Canada has had the worst start to its fire season on record, with more than nine million acres burned so far this year—about the size of Massachusetts and Connecticut combined. More than 400 blazes are currently spewing smoke into the atmosphere across the country, with more than 200 of them raging out of control.  Hot and dry weather conditions have left forests across Canada primed to burn. The blazes started out west in Alberta and British Columbia this spring and worsened during a major heat dome event in May. Smoke from those fires swept down into the western U.S., causing air quality to plummet in Montana and Colorado.

Then fires erupted farther east in Nova Scotia and Quebec, with authorities ordering many communities to evacuate.  The result has been a brutal start to the fire season.

“We haven’t seen a year where the area burned has increased so rapidly so early in the spring,” says Richard Carr, a fire research analyst with Natural Resource Canada’s Canadian Forest Service. Although large spring fires aren’t unheard of, he says, having so many in one year is rare. Canada’s largest fire year to date was 1989, he says, when early spring fires devastated Manitoba. “We’re getting close to about halfway up to that record so far, and we’ve still got a few months of possible fire season left,” Carr says.

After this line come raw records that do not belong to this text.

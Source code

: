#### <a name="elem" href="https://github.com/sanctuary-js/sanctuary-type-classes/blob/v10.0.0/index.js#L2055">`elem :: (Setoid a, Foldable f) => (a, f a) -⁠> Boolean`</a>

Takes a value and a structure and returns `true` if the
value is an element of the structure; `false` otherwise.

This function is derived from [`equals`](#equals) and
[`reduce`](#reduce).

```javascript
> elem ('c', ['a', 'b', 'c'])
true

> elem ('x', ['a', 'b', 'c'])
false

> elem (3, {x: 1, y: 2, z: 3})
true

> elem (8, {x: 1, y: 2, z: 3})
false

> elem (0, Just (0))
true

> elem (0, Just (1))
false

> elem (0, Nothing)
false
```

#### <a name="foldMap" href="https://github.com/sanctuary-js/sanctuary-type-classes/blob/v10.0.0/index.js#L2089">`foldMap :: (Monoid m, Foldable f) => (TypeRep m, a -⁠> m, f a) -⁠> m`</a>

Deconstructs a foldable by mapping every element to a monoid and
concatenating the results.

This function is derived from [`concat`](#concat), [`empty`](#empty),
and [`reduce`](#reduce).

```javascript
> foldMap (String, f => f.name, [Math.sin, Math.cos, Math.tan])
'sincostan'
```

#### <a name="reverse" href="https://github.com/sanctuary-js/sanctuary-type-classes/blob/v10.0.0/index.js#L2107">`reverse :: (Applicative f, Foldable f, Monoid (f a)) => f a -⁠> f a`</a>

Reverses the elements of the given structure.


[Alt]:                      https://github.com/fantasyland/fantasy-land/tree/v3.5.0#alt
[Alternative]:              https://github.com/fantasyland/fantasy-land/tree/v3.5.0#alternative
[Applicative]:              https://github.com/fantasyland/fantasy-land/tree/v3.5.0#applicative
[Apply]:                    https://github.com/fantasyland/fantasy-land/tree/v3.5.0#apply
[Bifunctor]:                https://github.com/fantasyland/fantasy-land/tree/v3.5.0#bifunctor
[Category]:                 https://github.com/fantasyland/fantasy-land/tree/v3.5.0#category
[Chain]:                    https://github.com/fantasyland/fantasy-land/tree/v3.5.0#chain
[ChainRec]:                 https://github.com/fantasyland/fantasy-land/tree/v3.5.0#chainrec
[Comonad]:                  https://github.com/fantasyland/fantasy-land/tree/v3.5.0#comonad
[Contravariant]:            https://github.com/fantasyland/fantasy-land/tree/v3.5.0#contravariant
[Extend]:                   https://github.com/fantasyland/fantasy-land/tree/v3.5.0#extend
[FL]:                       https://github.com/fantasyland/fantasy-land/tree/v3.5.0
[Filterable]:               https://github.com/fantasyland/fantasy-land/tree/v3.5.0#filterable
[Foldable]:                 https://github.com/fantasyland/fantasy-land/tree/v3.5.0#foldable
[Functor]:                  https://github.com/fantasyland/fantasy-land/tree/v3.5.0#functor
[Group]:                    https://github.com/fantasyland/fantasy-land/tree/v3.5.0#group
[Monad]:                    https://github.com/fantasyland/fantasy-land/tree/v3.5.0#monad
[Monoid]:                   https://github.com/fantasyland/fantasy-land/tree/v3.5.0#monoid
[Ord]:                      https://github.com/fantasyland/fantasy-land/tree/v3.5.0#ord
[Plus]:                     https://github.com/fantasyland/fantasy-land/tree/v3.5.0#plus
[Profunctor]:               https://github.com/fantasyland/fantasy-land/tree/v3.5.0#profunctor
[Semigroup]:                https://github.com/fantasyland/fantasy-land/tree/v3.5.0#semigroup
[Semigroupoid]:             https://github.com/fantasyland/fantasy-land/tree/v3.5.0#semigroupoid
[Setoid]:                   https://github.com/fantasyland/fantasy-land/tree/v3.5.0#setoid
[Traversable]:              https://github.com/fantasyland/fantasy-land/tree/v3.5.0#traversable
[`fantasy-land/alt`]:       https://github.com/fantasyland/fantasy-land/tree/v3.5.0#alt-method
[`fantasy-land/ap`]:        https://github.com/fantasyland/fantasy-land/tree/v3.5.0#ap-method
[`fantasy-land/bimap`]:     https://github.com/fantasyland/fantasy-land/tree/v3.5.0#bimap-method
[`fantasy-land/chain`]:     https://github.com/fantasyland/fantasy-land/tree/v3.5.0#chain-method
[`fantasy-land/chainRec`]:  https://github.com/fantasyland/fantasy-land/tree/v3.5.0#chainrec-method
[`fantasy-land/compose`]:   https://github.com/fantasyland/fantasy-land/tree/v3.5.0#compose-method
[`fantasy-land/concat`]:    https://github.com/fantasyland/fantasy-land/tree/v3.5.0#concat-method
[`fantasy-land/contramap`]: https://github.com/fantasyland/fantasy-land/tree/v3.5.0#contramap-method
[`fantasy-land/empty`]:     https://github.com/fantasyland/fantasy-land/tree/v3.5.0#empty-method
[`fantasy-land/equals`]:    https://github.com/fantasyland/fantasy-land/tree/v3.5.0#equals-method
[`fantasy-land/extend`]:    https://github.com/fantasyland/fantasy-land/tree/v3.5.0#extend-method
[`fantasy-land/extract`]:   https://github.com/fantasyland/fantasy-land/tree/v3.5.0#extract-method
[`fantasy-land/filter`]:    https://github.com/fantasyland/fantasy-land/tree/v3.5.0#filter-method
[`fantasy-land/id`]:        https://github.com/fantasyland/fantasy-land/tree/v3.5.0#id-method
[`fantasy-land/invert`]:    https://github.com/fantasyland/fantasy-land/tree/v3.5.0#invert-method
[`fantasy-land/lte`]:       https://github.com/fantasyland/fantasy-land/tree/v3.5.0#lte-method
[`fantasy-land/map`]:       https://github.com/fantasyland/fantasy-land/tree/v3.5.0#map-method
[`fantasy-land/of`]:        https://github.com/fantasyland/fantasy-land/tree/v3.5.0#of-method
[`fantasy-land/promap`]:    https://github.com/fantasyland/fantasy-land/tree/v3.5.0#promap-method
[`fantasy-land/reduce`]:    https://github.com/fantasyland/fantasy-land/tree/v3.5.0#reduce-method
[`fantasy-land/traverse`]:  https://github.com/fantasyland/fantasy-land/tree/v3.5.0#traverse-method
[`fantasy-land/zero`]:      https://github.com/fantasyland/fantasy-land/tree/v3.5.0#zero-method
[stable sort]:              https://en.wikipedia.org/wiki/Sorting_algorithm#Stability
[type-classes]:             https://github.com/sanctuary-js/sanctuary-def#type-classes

Once all that smoke is in the atmosphere, its fate depends on prevailing weather patterns. The fires have been fed in part by a big, high-pressure system that’s stubbornly lingered over Canada for weeks now in what atmospheric scientists call a blocking pattern, keeping temperatures high and precipitation low. Along the eastern edge of that block, Carbin says, a low-pressure system has formed in the Northeast. Air circulating around and between those two systems is pulling the smoke southward over the Great Lakes, the Northeast and the mid-Atlantic region. “Any particulate matter that's generated by these fires in Canada is basically going to stream to the south,” Carbin says.

Precisely where the smoke ends up can change dramatically, depending on how the wind is blowing. “It can shift very subtly,” Carbin says. “It can just be a small shift, and one day can be a real smoky, bad day for air quality—and the next day could be fine because you can incorporate drier, cooler, less polluted air.” That’s why northern New England, although closer to the fires, currently has much cleaner air than New York State and the mid-Atlantic coast, he says.

How high in the atmosphere wildfire smoke is matters too, Wiedinmyer says. “Sometimes it stays high up in the air, but this time it’s coming down to the surface where we work and live and breathe, so it’s not impacting just our visibility,” she says. With the current weather patterns, “smoke is actually getting down to the surface, and the concentrations of those particles are so high,” Wiedinmyer says. “The levels of particles at the surface are very, very high, and very uncommon.”

In New York City, air quality measurements were among the worst on record because of high levels of the particulate matter that scientists call PM2.5. These are fine particles that have a diameter of 2.5 microns or smaller—tiny enough to travel deep into the respiratory system. They are particularly harmful for the very young, the elderly and those with certain medical conditions such as asthma and heart disease.According to scientists with Stanford University’s Environmental Change and Human Outcomes Lab, Wednesday was the worst wildfire smoke day in the U.S. since 2006 in terms of the number of people exposed. More than 60 million people experienced concentrations of PM2.5 above 60 micrograms per cubic meter (µg/m3). More than 47 million people were exposed to levels above 75 µg/m3. The U.S. Environmental Protection Agency sets safe levels at 12.0 µg/m3. Levels on the streets of New York City rose above 400 µg/m3 during the worst of the event.

Although New York State and parts of New England saw the densest smoke on Wednesday, that plume had shifted south by Thursday, looming over the region stretching from Philadelphia to Washington, D.C. Smoke from the fires had also drifted as far south as Georgia, though air quality there was not nearly as bad as farther north.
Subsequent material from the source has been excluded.